::: PROVIDED DATA

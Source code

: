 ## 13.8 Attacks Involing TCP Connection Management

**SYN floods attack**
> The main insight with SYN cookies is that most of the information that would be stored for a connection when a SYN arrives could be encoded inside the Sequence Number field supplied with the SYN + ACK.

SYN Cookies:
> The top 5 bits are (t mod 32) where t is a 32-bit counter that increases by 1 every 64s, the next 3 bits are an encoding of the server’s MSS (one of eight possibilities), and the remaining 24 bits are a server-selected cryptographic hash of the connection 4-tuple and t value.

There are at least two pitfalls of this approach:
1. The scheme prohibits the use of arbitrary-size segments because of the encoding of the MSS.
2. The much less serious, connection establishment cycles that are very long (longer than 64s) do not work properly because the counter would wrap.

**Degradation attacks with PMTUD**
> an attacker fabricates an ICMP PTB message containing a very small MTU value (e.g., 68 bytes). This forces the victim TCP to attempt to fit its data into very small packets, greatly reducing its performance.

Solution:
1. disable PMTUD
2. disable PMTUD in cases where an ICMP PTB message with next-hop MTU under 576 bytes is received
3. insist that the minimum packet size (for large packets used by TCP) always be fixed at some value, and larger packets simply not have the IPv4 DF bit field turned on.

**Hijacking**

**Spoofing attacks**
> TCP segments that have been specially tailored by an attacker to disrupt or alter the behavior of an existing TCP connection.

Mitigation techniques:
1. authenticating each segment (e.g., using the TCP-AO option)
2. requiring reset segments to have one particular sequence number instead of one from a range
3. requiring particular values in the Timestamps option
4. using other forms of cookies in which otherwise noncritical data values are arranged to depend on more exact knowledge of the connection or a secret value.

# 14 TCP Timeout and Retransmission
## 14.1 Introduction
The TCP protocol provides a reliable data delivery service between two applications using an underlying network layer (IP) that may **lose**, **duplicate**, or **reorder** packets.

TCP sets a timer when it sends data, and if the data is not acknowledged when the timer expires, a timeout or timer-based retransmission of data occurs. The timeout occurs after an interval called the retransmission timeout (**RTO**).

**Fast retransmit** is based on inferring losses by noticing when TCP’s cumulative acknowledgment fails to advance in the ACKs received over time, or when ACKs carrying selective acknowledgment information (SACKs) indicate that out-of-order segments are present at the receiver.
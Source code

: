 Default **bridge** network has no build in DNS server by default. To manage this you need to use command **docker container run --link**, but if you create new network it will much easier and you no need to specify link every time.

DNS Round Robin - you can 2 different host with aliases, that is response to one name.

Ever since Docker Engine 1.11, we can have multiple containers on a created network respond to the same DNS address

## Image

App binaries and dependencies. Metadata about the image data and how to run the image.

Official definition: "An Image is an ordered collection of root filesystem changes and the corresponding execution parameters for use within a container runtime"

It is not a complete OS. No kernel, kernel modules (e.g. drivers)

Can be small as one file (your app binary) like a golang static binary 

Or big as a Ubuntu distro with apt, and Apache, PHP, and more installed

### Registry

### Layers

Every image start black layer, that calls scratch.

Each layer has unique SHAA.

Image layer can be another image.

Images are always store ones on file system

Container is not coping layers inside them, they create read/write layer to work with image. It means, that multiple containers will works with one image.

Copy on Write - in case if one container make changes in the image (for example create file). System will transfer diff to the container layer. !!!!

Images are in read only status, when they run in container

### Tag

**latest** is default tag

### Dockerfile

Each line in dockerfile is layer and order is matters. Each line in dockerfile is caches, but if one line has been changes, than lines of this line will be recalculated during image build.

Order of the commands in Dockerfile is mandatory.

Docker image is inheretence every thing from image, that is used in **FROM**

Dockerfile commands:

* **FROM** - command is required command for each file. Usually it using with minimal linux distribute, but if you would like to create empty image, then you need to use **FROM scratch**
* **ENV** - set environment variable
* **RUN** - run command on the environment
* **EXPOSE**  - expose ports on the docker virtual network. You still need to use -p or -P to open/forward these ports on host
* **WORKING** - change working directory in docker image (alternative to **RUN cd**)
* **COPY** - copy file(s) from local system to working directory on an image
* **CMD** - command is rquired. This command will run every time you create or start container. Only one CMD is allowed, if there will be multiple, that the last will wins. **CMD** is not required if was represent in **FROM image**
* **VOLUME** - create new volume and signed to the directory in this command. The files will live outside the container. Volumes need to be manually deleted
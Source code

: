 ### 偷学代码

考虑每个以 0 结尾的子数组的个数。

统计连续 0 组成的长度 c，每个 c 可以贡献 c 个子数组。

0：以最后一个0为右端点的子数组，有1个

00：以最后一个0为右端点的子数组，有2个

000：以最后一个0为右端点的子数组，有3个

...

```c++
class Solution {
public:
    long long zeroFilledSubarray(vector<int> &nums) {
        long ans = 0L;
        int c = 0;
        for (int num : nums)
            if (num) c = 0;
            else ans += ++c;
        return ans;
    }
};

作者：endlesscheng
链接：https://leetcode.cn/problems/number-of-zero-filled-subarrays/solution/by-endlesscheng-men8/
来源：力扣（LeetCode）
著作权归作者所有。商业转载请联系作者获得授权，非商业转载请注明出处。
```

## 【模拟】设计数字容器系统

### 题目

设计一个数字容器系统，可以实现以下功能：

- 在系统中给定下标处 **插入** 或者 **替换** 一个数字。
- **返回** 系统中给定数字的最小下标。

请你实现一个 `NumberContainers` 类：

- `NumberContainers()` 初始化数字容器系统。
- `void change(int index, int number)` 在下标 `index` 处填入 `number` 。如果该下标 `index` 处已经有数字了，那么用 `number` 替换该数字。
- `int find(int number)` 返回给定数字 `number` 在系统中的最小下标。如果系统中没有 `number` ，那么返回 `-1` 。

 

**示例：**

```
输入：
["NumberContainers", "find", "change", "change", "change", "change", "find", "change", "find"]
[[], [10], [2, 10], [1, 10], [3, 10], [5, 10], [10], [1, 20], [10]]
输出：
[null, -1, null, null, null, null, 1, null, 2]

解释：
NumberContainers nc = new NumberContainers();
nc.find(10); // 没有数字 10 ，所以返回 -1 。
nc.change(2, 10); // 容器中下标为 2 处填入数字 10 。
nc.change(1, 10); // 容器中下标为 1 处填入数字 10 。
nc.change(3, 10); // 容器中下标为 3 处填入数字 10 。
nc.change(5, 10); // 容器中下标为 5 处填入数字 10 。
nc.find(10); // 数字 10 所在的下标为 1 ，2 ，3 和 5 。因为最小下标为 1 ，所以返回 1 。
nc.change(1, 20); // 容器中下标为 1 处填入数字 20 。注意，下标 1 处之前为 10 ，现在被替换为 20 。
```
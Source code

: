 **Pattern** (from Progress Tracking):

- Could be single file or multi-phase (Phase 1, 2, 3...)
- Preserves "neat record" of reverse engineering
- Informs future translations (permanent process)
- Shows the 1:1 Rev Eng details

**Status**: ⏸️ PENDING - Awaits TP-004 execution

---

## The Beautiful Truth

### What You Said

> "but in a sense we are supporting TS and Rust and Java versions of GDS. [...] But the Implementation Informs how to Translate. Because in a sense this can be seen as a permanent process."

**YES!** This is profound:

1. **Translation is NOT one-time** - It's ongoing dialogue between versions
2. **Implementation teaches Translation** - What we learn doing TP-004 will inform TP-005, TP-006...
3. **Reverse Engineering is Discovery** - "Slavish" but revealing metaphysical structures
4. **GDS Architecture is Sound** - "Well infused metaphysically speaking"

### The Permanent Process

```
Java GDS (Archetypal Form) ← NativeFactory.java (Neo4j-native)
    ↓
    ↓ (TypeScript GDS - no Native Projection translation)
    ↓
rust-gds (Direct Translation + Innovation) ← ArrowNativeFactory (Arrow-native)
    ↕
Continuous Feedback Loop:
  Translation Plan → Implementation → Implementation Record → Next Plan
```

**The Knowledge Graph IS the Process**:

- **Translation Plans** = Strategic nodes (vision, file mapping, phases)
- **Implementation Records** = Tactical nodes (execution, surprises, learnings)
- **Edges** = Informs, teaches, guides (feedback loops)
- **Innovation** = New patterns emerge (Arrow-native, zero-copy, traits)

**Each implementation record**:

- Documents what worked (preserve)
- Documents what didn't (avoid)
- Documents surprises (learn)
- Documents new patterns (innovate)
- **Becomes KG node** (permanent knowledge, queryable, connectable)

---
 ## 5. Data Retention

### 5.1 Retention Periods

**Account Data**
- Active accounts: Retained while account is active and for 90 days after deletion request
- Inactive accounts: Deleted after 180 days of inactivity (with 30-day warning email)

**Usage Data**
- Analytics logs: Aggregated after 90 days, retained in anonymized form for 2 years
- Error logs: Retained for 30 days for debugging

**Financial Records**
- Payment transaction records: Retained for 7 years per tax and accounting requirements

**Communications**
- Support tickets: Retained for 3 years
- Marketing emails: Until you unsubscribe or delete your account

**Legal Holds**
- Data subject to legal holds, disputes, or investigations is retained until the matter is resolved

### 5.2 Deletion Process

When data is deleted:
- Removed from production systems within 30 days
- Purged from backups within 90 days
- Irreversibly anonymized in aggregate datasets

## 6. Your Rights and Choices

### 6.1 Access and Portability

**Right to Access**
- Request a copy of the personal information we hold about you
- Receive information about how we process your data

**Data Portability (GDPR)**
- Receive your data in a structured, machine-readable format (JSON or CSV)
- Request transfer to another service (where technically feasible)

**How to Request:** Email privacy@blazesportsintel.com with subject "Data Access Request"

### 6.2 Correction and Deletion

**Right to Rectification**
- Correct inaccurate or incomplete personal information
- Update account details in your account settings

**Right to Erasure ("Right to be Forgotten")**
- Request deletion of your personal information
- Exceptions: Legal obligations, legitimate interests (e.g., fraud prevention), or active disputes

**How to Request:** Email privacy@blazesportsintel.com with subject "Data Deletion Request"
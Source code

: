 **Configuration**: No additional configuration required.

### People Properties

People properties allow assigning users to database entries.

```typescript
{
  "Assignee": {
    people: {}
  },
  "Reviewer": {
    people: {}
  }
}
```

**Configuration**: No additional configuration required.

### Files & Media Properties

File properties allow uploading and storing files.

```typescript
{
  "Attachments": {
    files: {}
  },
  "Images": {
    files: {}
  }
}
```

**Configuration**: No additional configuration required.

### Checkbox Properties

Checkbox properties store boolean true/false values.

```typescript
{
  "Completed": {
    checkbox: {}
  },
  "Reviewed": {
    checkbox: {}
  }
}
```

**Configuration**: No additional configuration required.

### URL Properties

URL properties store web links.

::::::

TASK DESCRIPTION
Repeat each line of the data above, exactly as it appears, from the first through the line that contains "2. disable PMTUD".

SOLUTION TO THIS EXERCISE
Source code

: ## 13.8 Attacks Involing TCP Connection Management

**SYN floods attack**
> The main insight with SYN cookies is that most of the information that would be stored for a connection when a SYN arrives could be encoded inside the Sequence Number field supplied with the SYN + ACK.

SYN Cookies:
> The top 5 bits are (t mod 32) where t is a 32-bit counter that increases by 1 every 64s, the next 3 bits are an encoding of the server’s MSS (one of eight possibilities), and the remaining 24 bits are a server-selected cryptographic hash of the connection 4-tuple and t value.

There are at least two pitfalls of this approach:
1. The scheme prohibits the use of arbitrary-size segments because of the encoding of the MSS.
2. The much less serious, connection establishment cycles that are very long (longer than 64s) do not work properly because the counter would wrap.

**Degradation attacks with PMTUD**
> an attacker fabricates an ICMP PTB message containing a very small MTU value (e.g., 68 bytes). This forces the victim TCP to attempt to fit its data into very small packets, greatly reducing its performance.

Solution:
1. disable PMTUD
2. disable PMTUD in cases where an ICMP PTB message with next-hop MTU under 576 bytes is received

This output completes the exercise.